Sunday, July 10, 2011

Marathon Mountain

Seward, Alaska is home to Marathon Mountain.  Each July 4th weekend, a marathon is held to the top of the mountain.  If you look closely at the photo below you will see the foot track left from this year's marathon.  I can't imagine running up that hill.  I am told even little kids make the run, though many of them don't make it to the top.


We saw an article about the event in the Anchorage newspaper on the weekend of the 4th.  A 68 year old woman was making the run in memory of her son who was killed in military service.   She and another woman had been making practice runs to get in shape for the big event.

Seward is in full gear for the tourist season.  The season is short but they make the most of it.  We are staying in one of the several municipal campgrounds.  It isn't a fancy place but it has a view many pay thousands a week to have.  It cost us 15 bucks a day without services.  They have full hookup sites for $30.00 also.  The campground has been packed all week.  Most of the campers are Alaskans who are here for the salmon run.  There are many campers from the lower 48 and Canada also.  There are even a few of us Floridians here.  We have the special honor of having traveled the farthest to get here.
One of the municipal campgrounds.
Seward makes use of every square foot of vacant ground for camping.  They even lined the ball field for overflow campsites.  This is a money making deal for the city.   It also provides a place for hundreds of visitors to stay who spend lots of money in the shops and restaurants.  The city even runs a free shuttle service using school buses.  You can get anywhere around town just by hoping on one of the buses as it passes by.
Our beautiful view from our motor home.  My beautiful wife too.

Seward is also a stopping place for cruise ships.  They dump a couple of thousand tourists on the streets a couple of times a week.  This is a busy little place.

All the fishing charters are filled for days in advance.  The fish are running strong now.  Hundreds of large red salmon (sockeye) are being brought in everyday.  We stopped at the dock and bought ourselves a nice fresh salmon fillet for dinner.  We would like to go out on a boat but we have a very small freezer and can't put much in it.  We are saving the space for halibut fishing in Homer.  I made a reservation for us on the 20th.  We figure we can pack 40 to 50 pounds of fish in our freezer.  We will take it to a packing house where they vacuum pack it and flash freeze it for you.  If we have more than we can take, they will ship it home for you but it is very expensive to do that.  Fresh halibut sells for $24.95 per pound at the dock.  No wonder we don't see it in the fish market at home.
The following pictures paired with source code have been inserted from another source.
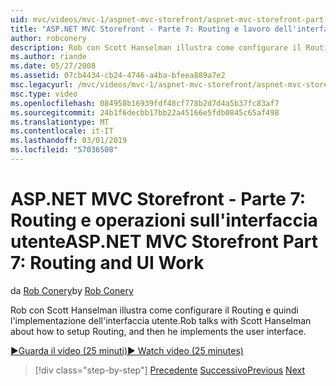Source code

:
 ```yaml
---
uid: mvc/videos/mvc-1/aspnet-mvc-storefront/aspnet-mvc-storefront-part-7-routing-and-ui-work
title: "ASP.NET MVC Storefront - Parte 7: Routing e lavoro dell'interfaccia utente | Microsoft Docs"
author: robconery
description: Rob con Scott Hanselman illustra come configurare il Routing e quindi l'implementazione dell'interfaccia utente.
ms.author: riande
ms.date: 05/27/2008
ms.assetid: 07cb4434-cb24-4746-a4ba-bfeea889a7e2
msc.legacyurl: /mvc/videos/mvc-1/aspnet-mvc-storefront/aspnet-mvc-storefront-part-7-routing-and-ui-work
msc.type: video
ms.openlocfilehash: 084958b16939fdf48cf778b2d7d4a5b37fc83af7
ms.sourcegitcommit: 24b1f6decbb17bb22a45166e5fdb0845c65af498
ms.translationtype: MT
ms.contentlocale: it-IT
ms.lasthandoff: 03/01/2019
ms.locfileid: "57036508"
---
```

<a name="aspnet-mvc-storefront-part-7-routing-and-ui-work"></a><span data-ttu-id="37882-103">ASP.NET MVC Storefront - Parte 7: Routing e operazioni sull'interfaccia utente</span><span class="sxs-lookup"><span data-stu-id="37882-103">ASP.NET MVC Storefront Part 7: Routing and UI Work</span></span>
====================
<span data-ttu-id="37882-104">da [Rob Conery](https://github.com/robconery)</span><span class="sxs-lookup"><span data-stu-id="37882-104">by [Rob Conery](https://github.com/robconery)</span></span>

<span data-ttu-id="37882-105">Rob con Scott Hanselman illustra come configurare il Routing e quindi l'implementazione dell'interfaccia utente.</span><span class="sxs-lookup"><span data-stu-id="37882-105">Rob talks with Scott Hanselman about how to setup Routing, and then he implements the user interface.</span></span>

[<span data-ttu-id="37882-106">&#9654;Guarda il video (25 minuti)</span><span class="sxs-lookup"><span data-stu-id="37882-106">&#9654; Watch video (25 minutes)</span></span>](https://channel9.msdn.com/Blogs/ASP-NET-Site-Videos/aspnet-mvc-storefront-part-7-routing-and-ui-work)

> [!div class="step-by-step"]
> <span data-ttu-id="37882-107">[Precedente](aspnet-mvc-storefront-part-6-finishing-the-repository-and-initial-ui-work.md)
> [Successivo](aspnet-mvc-storefront-part-8-testing-controllers-iteration-1-complete.md)</span><span class="sxs-lookup"><span data-stu-id="37882-107">[Previous](aspnet-mvc-storefront-part-6-finishing-the-repository-and-initial-ui-work.md)
[Next](aspnet-mvc-storefront-part-8-testing-controllers-iteration-1-complete.md)</span></span>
Fishing is not a pastime to Alaskans.  They are stocking up on the bounty this land provides.  Residents have special privileges nonresidents don't have.  They have personal use and subsistence fishing rules that grants them special methods and limits so they can stock up their home freezers.  Our neighbors are from Anchorage.  They are headed up to the mouth of the Kenai River to dip net salmon.  They are allowed 35 salmon for the primary fisherman and 10 salmon for each family member.  The salmon are so think they can just dip them out of the water, filling their limit in no time.  Nonresidents are welcome to observie.  We may go there just to watch.
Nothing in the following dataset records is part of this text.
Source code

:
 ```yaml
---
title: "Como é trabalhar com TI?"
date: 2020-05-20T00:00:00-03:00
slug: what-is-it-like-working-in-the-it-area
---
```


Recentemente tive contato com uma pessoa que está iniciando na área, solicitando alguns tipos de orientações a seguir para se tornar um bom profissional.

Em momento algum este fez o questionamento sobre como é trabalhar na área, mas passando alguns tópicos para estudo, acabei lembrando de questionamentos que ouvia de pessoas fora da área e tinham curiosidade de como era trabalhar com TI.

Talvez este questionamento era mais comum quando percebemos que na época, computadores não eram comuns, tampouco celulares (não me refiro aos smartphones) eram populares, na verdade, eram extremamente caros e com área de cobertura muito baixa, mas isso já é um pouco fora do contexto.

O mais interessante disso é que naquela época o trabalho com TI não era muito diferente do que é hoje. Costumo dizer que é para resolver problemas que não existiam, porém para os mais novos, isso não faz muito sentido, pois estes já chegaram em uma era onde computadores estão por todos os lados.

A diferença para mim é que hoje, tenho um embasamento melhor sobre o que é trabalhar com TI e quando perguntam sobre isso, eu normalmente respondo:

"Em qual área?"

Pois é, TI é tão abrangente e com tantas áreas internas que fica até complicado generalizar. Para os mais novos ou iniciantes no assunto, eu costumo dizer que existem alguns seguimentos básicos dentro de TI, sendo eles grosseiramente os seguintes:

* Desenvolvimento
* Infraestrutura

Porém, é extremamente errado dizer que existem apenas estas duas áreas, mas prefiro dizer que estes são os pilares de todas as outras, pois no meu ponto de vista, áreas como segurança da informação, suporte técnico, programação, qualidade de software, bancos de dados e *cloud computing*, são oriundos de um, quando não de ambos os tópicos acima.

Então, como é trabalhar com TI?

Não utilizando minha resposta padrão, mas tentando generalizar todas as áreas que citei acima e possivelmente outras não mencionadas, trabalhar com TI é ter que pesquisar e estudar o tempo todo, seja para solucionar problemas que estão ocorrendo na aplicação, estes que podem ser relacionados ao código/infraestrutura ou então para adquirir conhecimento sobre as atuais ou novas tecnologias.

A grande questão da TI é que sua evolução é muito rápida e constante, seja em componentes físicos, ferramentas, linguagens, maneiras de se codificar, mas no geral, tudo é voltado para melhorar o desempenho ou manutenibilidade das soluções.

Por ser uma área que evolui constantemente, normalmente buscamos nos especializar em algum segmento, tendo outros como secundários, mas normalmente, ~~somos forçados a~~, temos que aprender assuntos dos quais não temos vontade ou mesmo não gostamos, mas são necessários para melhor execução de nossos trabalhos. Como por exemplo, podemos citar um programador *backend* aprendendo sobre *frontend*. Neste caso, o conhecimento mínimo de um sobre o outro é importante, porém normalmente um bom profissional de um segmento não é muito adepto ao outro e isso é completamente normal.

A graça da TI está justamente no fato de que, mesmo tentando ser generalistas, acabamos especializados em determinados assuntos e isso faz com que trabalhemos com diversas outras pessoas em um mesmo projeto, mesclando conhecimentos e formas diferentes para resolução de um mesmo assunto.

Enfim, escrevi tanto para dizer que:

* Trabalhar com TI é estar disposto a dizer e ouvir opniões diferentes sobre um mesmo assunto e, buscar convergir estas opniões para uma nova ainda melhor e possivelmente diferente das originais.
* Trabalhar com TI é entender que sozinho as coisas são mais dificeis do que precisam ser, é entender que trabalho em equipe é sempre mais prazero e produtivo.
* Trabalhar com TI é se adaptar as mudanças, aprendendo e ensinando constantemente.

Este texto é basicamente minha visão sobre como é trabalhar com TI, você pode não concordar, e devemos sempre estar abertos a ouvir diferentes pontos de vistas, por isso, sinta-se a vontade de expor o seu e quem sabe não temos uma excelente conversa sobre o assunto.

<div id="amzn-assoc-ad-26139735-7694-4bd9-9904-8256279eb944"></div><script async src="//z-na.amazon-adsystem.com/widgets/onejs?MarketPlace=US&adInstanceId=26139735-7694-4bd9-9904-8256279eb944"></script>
Tomorrow we will leave this beautiful place and head towards Soldotna.  The red salmon run has begun up there on the Kenai and Russian rivers.  We will go observe some "combat fishing" as it is called here.  I don't know if I will get in on it or not.  They tell me many people are impaled with fishhooks every year.
Elbow to elbow fishing doesn't sound like a good time to me.  But we will see.  If the fish are running fast and furious and people are pulling in their limits, I just might venture into the waters.